Taking a different field as an example, economists normally base their work on counterfactual theories of causation and take on the power and the limits of such models in their work.
Historians generally view counterfactuality with disfavor, so what other causal theories are used in its place in the study of history? Why do historians favor these theories, what are the limits of these models, and how are they dealt with inside the discipline?
So there's an interesting divergence in scholarly philosophies at play here, not the kind of surface-level 'we use different theories here' stuff that might define different schools of thought within a wider field, but a broader divergence in terms not just of how historians study the past, but also why historians study the past. There is no common theory of causation used by historians, because historians take historical causation as their main subject in and of itself. Indeed, attempting to advance a bounded theory of historical causation is perhaps one of the most common criticisms historians make of the kind of interdisciplinary 'big' histories proposed by the likes of Jared Diamond - boiling down centuries or millennia of historical change to a particular dominant factor is something that goes against everything a historian is trained to do.
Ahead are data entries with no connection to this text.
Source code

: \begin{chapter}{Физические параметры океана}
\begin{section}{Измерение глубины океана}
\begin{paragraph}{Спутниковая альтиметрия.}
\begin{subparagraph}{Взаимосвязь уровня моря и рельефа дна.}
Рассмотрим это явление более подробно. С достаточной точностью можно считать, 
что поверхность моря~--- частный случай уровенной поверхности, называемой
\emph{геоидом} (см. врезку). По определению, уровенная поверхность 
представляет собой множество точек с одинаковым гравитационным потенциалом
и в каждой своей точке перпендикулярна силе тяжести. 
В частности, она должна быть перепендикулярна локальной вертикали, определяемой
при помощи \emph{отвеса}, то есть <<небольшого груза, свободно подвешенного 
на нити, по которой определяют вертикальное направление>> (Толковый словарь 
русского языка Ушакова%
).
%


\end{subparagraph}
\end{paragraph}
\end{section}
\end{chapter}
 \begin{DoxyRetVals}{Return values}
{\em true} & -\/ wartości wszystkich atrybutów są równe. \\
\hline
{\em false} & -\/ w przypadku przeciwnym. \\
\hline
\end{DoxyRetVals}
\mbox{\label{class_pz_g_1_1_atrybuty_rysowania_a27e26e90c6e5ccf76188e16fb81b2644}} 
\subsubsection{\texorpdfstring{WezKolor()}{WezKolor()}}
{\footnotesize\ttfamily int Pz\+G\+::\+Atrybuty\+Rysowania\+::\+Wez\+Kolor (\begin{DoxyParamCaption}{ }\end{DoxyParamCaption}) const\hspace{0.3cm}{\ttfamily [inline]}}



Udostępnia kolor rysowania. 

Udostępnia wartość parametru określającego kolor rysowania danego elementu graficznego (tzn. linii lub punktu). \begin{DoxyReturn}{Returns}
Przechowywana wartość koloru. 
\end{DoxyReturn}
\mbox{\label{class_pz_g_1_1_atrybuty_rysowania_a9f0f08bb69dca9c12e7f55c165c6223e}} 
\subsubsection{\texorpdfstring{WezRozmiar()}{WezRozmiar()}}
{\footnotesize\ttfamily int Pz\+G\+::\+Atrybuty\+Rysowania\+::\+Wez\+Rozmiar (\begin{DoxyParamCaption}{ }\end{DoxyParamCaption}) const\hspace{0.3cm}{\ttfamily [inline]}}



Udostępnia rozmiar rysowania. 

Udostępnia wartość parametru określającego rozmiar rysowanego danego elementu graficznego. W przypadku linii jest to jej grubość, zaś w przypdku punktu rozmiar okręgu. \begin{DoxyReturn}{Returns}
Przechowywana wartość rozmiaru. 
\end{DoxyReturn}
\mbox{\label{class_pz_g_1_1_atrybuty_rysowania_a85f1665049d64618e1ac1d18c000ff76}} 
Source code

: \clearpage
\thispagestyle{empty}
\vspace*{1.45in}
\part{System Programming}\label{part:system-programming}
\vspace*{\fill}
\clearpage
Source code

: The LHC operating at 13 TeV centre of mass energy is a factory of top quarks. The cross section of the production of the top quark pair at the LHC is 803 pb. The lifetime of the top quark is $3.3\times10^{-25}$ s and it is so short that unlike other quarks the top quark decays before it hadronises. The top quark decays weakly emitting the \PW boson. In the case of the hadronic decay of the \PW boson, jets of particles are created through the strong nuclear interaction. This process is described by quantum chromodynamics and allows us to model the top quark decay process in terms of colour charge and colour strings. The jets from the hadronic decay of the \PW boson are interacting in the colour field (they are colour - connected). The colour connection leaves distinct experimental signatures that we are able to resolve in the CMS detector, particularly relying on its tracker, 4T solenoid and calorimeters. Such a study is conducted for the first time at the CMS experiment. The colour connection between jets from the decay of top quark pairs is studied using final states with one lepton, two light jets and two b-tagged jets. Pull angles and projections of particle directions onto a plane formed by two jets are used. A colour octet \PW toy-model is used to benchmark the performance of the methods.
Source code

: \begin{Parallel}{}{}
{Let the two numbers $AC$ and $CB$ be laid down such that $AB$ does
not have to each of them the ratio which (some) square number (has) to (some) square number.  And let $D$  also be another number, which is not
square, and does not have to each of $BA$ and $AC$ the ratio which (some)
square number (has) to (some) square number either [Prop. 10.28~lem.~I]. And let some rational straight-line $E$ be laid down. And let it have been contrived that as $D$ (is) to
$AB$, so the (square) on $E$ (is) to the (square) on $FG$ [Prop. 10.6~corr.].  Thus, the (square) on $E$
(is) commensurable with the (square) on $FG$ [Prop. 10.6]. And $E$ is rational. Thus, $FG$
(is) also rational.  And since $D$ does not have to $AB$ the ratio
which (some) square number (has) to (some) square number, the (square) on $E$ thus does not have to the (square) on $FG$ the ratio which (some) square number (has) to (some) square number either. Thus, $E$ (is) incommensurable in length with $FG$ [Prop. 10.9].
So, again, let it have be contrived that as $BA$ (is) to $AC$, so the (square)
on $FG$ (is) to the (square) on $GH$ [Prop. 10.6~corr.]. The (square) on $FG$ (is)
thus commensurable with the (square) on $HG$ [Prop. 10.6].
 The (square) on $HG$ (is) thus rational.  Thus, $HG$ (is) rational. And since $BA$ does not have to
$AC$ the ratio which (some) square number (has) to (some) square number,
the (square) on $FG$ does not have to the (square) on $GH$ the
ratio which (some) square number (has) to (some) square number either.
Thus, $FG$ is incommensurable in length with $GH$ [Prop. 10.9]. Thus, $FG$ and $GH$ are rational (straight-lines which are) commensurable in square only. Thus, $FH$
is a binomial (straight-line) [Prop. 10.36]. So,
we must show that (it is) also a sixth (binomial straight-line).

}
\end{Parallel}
This in turn reflects a broader divide between history and the social sciences. These disciplines are, ultimately, concerned with the past - all the hard data available to social scientists is, by definition, historical. However, while the purpose of historical data in the social sciences is to construct models with predictive power (and therefore usefully inform private and public decision-making), the purpose of historical study is generally to understand the past on its own terms. Models that overcome individual distinctiveness in search of broader trends and laws are therefore not in themselves attractive, since the particular complexities of any given place and period are what motivated us to undertake the study in the first place. This accounts perhaps for the gulf between popular and historical reactions to work like Diamond's. Historians see the nuance and complexity that this work washes over, and give examples of how the broad explanation Diamond advances falls apart on close scrutiny. For (some) broader audiences, this just seems like quibbling with the edges of the model - it doesn't actually matter if it describes every case perfectly, just that it has broad explanatory power, and since you historians don't have a competing theory Diamond wins by default.
Historians naturally differ widely in the kinds of things they argue lead to historical change, both implicitly in terms of the subjects and approaches they choose, and explicitly when they contest each other's explanations for various events. Some historical schools of thought go further than others in proposing a grand model, most obviously Marxism, in which the basis of all fundamental historical change is based on structural economic relations and the class conflict these relations lead to. Yet particularly in modern scholarship, this is perhaps the most controversial and frequently criticised aspect of Marxist historical approaches, that its teleological model of history is too rigid and determinative, and devalues human agency and contingency alike as factors that are important for understanding historical change. While many elements of Marxist thought remain influential today, these aspects of the theory mean that its immensely rare to still find scholars doing 'pure' Marxist history. Other broad historical models - such as Strauss–Howe generational theory - are generally less fortunate, and tend to be outright dismissed in terms of their actual ability to inform our understanding of the past.
I have no doubt that some areas of historical enquiry - the overlap with both biblical studies and philosophy spring to mind - take the abstract nature of causality more seriously as a topic to be reflected on. But for the majority of historians, it is simply not something that requires engaging with except insofar as it highlights the tensions between disciplinary boundaries.